XQuery: Updating nodes based on the updates made in the same query

247 Views Asked by At

I like to manipulate an XML file using some queries. I want to add some attributes to the existing nodes if they don't possess it before or during the execution of the query.

for example:

   // if there is a price and the parents don't have 
   // the attribute named hasPrice then add it to them

   <products hasPrice='yes' >  
        <item hasPrice='yes'> 
            <price>100 </price> 
        </item>  
        <item hasPrice='yes'> 
            <price>100 </price> 
        </item>  
    </products>

I tried the following XQuery but it says Duplicate attribute hasPrice

declare function local:propagatePrice($x)
{
  copy $t := $x 
  modify (
    for $y in $t//price,
    $z in $y/ancestor::*   
    return if ($z/@hasPrice) then () 
    else (insert node (attribute { 'hasPrice' } {'yes'}) into $z)
  )
  return $t
};

let $db := doc('products.xq')
let $temp := local:propagatePrice($db)
return $temp
3

There are 3 best solutions below

1
On

I am not quite sure to understand what difficulty you found. What you try to achieve is certainly possible with XQuery (or with XSLT, which is more convenient for transforming XML trees, especially for multiple transform passes).

In XQuery, you can manipulate some XML trees in memory, so if you have your "transform" logic in 2 functions, then you can "chain" them like this:

let $input  := <products> ... </products>
let $temp   := my:first-pass($input)
let $result := my:second-pass($temp)
return
   $result

or more succinctly:

my:second-pass(
   my:first-pass(
      <products> ... </products>))
3
On

Now the question is different then. It is about XQuery Update (which is a standard extension to XQuery, so usually if you don't mention it, we will not assume you use it).

The way an update works in XQuery Update it different than with a language like SQL, or in any language with "direct side effects". In XQuery Update, evaluating a query does something extra, besides computing the return value of the XQuery expression. It also computes a "hidden result", the pending update list.
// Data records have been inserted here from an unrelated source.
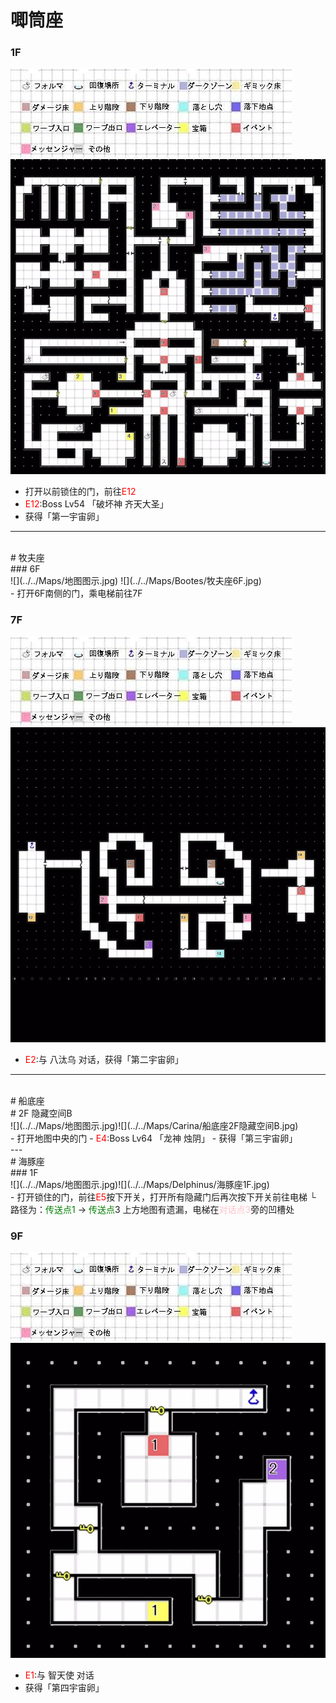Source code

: # 唧筒座<br>
### 1F<br>
![](../../Maps/地图图示.jpg)![](../../Maps/Antlia/唧筒座1F.jpg)<br>
- 打开以前锁住的门，前往<font color = "red">E12</font>
- <font color = "red">E12</font>:Boss Lv54 「破坏神 齐天大圣」
- 获得「第一宇宙卵」<br>
---
<br>
# 牧夫座<br>
### 6F<br>
![](../../Maps/地图图示.jpg)
![](../../Maps/Bootes/牧夫座6F.jpg)<br>
- 打开6F南侧的门，乘电梯前往7F

<br>

### 7F<br>
![](../../Maps/地图图示.jpg)![](../../Maps/Bootes/牧夫座7F.jpg)<br>
- <font color = "red">E2</font>:与 八汰乌 对话，获得「第二宇宙卵」<br>
---
<br>
# 船底座<br>
# 2F 隐藏空间B<br>
![](../../Maps/地图图示.jpg)![](../../Maps/Carina/船底座2F隐藏空间B.jpg)<br>
- 打开地图中央的门
- <font color = "red">E4</font>:Boss Lv64 「龙神 烛阴」
- 获得「第三宇宙卵」<br>
---
<br>
# 海豚座 <br>
### 1F <br>
![](../../Maps/地图图示.jpg)![](../../Maps/Delphinus/海豚座1F.jpg)<br>
- 打开锁住的门，前往<font color = "red">E5</font>按下开关，打开所有隐藏门后再次按下开关前往电梯
  └ 路径为：<font color = "green">传送点1</font> -> <font color = "green">传送点</font>3 上方地图有遗漏，电梯在<font color = "pink">对话点3</font>旁的凹槽处

<br>

### 9F<br>
![](../../Maps/地图图示.jpg)![](../../Maps/Delphinus/海豚座9F.jpg)<br>
- <font color = "red">E1</font>:与 智天使 对话
- 获得「第四宇宙卵」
Every time an update instruction is evaluated (like insert node), the corresponding change is recorded in something like a log. Only after the entire query has been evaluated, then all the changes are played at once.

The main effect for a developer, is that you cannot see a change made in another part of the query. All read operations will always see the world as it was at the beginning of the evaluation.

This is different than SQL for instance, but it is very well suited for a functional language. IMHO it is also more aligned with the concept of ACID transactions in databases. So it might look surprising in some cases, but when you know how it works, it is easy: in your test condition, it can never see the new attributes created in the same query at all.

5
On

You can put checking of existence of price descendant element and non-existence of hasPrice attribute in where clause instead :

declare function local:propagatePrice($x)
{
  copy $t := $x 
  modify (
    for $z in $t//*
    where not($z/@hasPrice) and $z//price
    return (insert node (attribute { 'hasPrice' } {'yes'}) into $z)
  )
  return $t
};

Main problem I see in your XQuery is, that $y/ancestor::* may return same element for different $y because they can share the same ancestor element. Besides not being efficient, the error message you got maybe related to this fact; maybe if ($z/@hasPrice) evaluated against a 'cached' value or something, so that insert statement end up executed multiple times on the same ancestor element.